BRIEF>
Say how many lines of the data below have the word "server" in them. Add nothing else.
****************
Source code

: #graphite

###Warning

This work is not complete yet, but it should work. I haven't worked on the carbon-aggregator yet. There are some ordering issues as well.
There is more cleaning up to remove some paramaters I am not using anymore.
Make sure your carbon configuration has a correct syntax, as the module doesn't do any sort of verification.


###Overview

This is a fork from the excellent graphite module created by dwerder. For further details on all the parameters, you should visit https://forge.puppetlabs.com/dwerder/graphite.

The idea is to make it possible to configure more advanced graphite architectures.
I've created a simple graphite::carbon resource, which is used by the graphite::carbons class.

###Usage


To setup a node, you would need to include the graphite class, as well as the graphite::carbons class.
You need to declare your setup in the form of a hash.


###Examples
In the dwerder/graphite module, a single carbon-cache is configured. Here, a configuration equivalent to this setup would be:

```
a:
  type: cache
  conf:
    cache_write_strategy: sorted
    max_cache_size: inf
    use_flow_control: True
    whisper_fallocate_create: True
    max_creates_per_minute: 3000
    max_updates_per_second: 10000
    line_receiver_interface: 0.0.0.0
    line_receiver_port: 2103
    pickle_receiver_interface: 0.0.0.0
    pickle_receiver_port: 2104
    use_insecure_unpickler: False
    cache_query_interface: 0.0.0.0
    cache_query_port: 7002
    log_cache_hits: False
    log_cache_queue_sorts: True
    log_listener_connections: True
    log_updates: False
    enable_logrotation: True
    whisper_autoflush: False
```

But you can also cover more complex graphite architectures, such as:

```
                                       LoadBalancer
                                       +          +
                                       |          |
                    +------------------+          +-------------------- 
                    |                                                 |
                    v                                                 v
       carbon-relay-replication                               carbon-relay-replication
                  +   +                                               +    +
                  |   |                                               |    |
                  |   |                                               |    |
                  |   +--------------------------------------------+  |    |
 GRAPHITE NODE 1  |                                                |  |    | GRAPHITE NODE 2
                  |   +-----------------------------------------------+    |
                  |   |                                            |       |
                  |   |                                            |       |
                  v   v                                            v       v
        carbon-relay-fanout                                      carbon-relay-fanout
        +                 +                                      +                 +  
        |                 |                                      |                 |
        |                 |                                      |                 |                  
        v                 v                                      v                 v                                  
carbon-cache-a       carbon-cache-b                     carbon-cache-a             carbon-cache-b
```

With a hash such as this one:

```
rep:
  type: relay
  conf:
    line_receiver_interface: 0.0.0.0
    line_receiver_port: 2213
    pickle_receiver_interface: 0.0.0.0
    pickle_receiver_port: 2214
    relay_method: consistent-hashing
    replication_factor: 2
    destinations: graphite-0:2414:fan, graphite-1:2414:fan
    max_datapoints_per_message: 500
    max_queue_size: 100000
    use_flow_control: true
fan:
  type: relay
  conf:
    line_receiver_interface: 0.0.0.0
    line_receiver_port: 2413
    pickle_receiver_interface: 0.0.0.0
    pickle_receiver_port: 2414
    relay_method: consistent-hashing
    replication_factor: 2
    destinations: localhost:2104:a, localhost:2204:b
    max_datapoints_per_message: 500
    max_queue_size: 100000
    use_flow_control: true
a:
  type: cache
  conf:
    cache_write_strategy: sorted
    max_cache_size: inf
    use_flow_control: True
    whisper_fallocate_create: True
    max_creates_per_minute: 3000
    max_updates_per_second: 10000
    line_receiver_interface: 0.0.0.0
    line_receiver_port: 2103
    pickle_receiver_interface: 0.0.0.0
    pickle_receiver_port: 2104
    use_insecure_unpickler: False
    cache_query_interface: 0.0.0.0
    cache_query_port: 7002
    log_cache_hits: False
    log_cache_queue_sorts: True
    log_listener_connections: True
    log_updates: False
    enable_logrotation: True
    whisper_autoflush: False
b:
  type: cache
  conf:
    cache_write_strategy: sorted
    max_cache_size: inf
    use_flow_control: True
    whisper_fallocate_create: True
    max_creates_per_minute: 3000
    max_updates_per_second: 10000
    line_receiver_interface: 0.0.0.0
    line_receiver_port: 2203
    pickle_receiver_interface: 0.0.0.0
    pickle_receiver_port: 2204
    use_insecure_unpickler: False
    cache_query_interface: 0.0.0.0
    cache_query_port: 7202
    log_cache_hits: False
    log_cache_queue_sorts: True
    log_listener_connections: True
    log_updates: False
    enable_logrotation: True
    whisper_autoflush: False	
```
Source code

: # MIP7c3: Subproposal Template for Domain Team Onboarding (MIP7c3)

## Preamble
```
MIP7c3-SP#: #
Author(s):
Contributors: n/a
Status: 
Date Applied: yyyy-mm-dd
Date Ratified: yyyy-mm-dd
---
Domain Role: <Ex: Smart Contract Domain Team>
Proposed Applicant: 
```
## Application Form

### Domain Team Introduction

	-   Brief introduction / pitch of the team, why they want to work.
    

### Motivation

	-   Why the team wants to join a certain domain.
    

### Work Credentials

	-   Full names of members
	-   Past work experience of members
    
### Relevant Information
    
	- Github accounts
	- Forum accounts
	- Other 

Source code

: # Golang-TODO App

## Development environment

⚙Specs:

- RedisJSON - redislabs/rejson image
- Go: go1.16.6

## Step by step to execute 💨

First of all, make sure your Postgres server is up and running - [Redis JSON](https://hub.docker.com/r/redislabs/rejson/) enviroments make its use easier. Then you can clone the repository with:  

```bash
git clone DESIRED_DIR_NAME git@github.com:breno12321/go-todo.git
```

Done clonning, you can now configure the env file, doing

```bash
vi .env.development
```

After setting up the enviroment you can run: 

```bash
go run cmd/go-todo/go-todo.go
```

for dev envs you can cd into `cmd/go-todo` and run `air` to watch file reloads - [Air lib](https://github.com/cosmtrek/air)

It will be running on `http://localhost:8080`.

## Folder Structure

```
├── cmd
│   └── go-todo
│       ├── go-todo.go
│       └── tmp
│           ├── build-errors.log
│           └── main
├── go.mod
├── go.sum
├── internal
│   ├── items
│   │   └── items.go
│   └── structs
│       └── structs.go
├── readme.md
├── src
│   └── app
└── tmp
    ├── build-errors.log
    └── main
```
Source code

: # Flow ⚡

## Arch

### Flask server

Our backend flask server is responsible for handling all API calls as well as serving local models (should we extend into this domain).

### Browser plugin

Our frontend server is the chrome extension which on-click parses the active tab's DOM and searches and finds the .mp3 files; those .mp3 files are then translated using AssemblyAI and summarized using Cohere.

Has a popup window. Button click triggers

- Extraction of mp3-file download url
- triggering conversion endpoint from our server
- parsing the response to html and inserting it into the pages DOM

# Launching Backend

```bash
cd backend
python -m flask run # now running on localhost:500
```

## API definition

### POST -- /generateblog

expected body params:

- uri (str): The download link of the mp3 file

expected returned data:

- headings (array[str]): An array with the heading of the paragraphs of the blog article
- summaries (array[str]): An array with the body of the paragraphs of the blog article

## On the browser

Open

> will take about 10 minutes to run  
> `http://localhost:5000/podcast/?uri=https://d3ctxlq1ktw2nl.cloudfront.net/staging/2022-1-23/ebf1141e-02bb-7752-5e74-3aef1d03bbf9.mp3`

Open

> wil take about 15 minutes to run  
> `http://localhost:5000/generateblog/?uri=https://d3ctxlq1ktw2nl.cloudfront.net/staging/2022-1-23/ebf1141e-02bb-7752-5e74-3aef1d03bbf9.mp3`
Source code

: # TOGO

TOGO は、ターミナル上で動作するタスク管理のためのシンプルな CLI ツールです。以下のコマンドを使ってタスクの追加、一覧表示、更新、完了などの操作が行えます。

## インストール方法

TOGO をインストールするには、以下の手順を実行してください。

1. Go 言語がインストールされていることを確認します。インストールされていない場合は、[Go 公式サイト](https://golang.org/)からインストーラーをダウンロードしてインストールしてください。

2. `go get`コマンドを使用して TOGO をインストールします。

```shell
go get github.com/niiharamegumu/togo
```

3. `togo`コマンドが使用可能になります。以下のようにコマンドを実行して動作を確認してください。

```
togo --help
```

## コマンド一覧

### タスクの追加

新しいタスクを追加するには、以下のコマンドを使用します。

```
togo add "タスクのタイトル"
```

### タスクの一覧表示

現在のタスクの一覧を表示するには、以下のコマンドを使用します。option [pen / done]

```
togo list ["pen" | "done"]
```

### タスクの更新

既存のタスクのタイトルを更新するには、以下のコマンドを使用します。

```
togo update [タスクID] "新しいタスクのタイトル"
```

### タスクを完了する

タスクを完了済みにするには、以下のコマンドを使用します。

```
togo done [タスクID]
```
****************
RESULT OF THIS EXERCISE>
5